RECORDS FOR THE TASK:
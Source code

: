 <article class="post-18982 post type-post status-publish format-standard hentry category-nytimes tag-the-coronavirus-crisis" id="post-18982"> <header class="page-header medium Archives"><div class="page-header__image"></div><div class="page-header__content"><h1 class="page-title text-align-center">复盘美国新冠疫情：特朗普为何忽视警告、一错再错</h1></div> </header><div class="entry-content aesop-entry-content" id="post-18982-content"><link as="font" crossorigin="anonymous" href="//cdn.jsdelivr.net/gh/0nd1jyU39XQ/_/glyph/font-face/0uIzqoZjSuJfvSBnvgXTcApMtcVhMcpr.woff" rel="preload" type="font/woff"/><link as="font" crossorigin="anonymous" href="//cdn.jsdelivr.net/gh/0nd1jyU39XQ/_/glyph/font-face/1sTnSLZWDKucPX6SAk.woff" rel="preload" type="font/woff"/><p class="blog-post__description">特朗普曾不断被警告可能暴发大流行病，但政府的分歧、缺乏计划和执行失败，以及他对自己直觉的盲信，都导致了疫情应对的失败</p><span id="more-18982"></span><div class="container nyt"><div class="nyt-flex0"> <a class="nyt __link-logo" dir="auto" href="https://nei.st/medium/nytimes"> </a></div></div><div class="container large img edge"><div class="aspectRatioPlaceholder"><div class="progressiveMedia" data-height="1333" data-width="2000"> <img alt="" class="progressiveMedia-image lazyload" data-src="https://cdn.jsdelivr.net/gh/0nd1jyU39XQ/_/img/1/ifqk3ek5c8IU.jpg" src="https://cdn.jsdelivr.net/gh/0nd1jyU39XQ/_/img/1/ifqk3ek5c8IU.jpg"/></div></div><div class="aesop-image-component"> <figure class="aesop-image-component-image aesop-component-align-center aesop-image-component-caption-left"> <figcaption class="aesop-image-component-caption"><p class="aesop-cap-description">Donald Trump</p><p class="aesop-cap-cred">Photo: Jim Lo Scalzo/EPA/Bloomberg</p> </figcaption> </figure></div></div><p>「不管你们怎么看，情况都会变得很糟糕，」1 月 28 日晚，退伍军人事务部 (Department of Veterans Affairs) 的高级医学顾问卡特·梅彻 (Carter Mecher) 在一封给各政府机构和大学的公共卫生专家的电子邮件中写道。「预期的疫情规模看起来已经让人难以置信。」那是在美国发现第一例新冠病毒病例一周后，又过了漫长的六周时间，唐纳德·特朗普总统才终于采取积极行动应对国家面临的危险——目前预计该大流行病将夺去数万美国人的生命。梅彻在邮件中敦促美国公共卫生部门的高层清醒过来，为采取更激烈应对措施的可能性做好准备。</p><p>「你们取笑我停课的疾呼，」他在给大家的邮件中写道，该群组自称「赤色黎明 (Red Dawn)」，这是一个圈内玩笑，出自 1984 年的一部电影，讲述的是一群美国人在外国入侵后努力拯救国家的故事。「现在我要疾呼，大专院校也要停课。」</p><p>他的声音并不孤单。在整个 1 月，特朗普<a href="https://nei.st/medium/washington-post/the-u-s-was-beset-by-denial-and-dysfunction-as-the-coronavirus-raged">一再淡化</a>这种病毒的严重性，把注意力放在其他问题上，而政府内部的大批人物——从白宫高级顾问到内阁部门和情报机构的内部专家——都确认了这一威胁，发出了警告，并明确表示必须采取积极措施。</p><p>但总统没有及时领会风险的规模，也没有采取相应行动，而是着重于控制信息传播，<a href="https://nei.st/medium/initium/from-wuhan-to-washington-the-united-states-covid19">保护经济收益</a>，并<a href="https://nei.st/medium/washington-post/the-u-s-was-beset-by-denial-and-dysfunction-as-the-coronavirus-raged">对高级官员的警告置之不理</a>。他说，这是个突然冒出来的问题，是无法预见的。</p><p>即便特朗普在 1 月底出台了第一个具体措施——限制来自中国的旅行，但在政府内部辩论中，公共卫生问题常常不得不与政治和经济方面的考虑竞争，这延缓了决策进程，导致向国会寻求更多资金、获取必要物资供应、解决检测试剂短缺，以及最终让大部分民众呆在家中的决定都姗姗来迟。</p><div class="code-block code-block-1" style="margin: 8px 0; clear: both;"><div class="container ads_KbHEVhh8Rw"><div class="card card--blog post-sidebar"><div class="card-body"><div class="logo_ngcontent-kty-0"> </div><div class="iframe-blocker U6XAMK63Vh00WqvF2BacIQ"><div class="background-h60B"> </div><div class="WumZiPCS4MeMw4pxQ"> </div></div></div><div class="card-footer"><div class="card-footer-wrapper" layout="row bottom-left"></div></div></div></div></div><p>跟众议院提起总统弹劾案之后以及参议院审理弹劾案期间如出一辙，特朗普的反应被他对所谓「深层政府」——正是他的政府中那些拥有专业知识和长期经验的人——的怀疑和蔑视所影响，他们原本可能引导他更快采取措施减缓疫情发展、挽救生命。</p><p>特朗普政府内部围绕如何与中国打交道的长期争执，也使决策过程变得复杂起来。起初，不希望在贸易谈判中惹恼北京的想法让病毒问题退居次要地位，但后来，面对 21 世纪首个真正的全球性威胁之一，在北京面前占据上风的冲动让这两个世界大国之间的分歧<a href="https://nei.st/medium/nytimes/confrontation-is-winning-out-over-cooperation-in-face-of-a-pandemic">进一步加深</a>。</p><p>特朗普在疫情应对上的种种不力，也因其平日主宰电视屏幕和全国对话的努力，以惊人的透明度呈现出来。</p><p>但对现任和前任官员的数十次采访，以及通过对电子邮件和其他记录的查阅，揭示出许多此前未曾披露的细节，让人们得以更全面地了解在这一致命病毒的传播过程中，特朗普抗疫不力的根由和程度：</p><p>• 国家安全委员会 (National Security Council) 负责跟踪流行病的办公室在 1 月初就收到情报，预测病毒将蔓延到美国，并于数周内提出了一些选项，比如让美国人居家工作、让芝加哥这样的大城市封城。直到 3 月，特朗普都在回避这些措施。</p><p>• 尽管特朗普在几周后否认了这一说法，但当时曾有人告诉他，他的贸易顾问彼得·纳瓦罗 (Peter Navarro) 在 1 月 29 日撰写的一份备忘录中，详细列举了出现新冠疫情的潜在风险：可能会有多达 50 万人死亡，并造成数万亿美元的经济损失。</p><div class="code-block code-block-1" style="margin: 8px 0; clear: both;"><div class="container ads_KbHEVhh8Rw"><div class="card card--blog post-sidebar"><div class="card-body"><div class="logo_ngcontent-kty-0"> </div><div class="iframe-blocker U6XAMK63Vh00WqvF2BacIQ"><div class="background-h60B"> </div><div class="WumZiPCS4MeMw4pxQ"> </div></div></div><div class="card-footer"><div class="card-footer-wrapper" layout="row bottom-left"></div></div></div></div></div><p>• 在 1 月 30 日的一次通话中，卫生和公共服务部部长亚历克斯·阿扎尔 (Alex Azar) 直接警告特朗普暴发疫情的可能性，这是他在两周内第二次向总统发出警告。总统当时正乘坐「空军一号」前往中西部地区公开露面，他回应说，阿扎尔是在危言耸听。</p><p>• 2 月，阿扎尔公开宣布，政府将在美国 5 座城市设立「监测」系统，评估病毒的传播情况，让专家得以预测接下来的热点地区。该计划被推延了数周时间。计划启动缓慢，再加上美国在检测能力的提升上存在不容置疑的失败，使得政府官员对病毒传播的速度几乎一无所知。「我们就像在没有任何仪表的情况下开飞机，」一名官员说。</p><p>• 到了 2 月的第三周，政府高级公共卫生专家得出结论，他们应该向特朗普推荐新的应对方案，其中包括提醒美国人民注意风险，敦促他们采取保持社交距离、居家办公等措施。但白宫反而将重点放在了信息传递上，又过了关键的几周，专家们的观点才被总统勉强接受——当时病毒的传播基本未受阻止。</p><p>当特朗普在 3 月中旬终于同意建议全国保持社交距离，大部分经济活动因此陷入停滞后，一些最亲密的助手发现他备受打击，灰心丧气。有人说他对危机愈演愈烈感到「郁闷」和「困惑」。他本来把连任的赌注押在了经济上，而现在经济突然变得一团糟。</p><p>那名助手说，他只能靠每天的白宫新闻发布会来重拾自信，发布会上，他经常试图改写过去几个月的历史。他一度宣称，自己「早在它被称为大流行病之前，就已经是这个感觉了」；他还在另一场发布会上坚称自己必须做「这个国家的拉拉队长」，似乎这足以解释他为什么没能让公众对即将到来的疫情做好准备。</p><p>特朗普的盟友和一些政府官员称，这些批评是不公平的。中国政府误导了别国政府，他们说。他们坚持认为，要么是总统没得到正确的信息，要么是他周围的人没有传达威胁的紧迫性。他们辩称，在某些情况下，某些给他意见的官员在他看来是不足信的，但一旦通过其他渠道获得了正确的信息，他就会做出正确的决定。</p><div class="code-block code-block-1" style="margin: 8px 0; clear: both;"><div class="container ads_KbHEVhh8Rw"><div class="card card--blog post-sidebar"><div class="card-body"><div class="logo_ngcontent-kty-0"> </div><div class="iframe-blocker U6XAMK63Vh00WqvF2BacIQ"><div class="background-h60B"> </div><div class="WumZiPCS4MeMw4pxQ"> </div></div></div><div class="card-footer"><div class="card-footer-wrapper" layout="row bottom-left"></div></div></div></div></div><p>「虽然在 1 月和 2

---

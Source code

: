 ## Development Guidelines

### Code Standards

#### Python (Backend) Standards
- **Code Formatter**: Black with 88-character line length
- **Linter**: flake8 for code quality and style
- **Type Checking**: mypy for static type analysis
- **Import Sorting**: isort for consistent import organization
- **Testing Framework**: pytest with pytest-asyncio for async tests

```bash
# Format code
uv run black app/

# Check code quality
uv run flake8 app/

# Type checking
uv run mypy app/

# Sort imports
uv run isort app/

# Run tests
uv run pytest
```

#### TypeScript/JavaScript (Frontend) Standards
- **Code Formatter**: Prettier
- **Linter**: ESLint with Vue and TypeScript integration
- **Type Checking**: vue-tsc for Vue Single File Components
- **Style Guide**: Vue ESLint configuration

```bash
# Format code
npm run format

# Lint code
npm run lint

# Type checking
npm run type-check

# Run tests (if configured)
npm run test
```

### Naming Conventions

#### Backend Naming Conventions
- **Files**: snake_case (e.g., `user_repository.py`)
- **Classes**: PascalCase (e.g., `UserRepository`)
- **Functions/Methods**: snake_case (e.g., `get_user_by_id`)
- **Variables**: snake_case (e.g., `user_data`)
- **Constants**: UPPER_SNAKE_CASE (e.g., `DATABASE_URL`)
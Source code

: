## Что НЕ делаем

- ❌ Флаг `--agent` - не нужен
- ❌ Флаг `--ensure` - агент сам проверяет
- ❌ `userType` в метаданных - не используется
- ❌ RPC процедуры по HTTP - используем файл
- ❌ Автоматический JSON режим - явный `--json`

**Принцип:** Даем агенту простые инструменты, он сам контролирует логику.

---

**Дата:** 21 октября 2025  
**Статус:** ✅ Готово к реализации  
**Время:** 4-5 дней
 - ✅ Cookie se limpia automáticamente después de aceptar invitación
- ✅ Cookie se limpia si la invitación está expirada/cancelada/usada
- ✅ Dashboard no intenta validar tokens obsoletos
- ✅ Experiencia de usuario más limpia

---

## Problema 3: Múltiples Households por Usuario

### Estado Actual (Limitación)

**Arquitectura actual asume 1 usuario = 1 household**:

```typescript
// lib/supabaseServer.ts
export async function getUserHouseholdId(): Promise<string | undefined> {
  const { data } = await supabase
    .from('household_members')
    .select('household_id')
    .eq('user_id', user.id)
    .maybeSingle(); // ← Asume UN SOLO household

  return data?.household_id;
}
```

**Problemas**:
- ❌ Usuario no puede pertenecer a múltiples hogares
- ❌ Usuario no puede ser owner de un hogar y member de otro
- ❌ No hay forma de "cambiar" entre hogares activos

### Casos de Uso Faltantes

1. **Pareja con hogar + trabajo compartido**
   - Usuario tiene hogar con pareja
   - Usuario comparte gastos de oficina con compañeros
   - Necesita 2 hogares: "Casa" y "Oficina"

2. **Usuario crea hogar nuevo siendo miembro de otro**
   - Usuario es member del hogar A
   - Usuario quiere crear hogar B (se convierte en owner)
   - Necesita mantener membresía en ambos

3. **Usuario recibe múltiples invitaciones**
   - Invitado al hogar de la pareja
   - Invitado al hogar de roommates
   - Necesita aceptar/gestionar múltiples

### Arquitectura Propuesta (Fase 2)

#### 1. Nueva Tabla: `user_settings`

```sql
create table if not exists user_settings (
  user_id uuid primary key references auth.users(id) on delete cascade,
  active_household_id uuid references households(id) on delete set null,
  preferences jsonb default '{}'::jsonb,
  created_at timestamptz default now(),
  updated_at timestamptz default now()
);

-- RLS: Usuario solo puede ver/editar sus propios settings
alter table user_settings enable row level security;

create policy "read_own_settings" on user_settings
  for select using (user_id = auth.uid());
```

TASK REQUIREMENTS: Search the entries for the word "async". Copy every line where it occurs.

EXPECTED ANSWER:
- **Testing Framework**: pytest with pytest-asyncio for async tests
export async function getUserHouseholdId(): Promise<string | undefined> {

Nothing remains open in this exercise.